- What is required -
Set down, please, exactly the lines below that run from the line with "And remove this" to the line with "To enable automatic", both lines included.

Saved entries

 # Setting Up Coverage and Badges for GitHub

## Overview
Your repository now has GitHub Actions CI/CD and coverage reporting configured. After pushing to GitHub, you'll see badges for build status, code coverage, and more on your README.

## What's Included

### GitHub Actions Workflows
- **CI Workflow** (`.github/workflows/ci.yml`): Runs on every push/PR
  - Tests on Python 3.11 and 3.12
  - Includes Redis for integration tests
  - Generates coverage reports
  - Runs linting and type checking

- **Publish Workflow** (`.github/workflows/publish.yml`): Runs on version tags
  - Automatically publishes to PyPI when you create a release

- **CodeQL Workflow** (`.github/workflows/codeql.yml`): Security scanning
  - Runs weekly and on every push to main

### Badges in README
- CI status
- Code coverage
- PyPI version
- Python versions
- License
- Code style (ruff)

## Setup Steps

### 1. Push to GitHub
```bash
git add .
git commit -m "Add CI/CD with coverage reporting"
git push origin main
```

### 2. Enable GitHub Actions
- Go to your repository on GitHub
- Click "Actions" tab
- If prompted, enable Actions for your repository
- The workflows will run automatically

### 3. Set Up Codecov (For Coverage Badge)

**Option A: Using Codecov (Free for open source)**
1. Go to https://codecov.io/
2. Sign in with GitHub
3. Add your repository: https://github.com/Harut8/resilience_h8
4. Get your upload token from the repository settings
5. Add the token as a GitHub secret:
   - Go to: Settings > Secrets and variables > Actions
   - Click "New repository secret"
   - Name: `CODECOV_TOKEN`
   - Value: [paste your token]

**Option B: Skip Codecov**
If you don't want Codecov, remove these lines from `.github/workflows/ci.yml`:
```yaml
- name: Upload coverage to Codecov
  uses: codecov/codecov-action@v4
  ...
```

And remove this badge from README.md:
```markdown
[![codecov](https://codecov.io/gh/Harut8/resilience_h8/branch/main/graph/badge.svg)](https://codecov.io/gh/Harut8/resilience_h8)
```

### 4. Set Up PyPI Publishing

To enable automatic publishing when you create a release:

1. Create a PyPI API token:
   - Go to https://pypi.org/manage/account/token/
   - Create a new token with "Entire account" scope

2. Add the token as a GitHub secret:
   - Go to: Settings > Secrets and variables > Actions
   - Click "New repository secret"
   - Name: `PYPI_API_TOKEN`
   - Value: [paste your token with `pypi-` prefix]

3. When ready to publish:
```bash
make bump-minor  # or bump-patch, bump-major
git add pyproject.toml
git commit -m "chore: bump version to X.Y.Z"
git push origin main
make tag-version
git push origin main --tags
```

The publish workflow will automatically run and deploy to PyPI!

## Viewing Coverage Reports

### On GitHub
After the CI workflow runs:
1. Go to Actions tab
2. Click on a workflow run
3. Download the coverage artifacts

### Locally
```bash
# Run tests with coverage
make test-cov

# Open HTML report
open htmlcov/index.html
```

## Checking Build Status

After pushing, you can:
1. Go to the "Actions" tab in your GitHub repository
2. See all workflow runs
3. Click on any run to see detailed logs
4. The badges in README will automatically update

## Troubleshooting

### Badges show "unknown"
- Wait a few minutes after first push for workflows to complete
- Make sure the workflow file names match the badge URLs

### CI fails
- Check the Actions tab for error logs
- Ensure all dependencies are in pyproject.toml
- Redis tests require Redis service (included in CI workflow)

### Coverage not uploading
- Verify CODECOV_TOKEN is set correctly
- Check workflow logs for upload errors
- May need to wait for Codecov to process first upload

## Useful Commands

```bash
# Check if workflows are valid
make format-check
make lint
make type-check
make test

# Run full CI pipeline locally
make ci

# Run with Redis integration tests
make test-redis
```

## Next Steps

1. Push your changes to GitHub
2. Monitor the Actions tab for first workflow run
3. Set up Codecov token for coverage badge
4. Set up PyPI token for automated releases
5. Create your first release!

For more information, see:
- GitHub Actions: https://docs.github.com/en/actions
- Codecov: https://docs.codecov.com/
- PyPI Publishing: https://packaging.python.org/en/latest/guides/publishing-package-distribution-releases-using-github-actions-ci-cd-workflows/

==

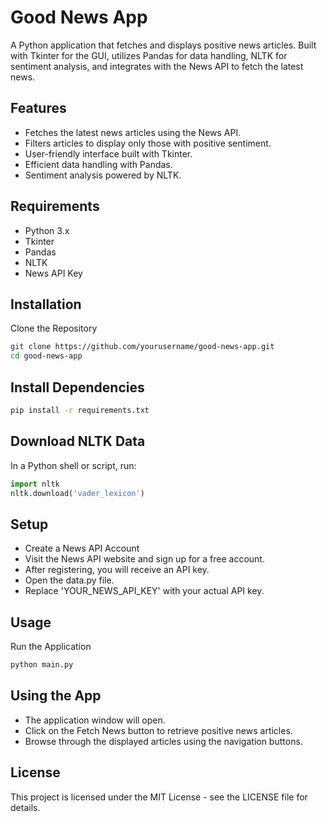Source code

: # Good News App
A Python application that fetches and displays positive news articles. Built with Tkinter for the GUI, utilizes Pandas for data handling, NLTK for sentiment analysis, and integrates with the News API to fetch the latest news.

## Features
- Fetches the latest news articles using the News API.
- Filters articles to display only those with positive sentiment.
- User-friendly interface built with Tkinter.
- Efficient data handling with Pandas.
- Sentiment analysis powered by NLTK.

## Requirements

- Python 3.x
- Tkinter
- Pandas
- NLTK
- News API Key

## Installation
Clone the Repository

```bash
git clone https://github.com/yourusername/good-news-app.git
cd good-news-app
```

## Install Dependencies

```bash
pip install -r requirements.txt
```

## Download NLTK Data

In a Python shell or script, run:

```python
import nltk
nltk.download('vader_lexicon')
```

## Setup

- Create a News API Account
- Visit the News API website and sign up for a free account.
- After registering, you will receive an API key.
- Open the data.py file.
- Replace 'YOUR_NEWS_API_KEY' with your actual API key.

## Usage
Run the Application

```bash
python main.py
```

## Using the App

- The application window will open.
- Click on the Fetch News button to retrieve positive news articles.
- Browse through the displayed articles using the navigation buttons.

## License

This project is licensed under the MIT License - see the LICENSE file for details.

- Result -
And remove this badge from README.md:
```markdown
[![codecov](https://codecov.io/gh/Harut8/resilience_h8/branch/main/graph/badge.svg)](https://codecov.io/gh/Harut8/resilience_h8)
```

### 4. Set Up PyPI Publishing

To enable automatic publishing when you create a release:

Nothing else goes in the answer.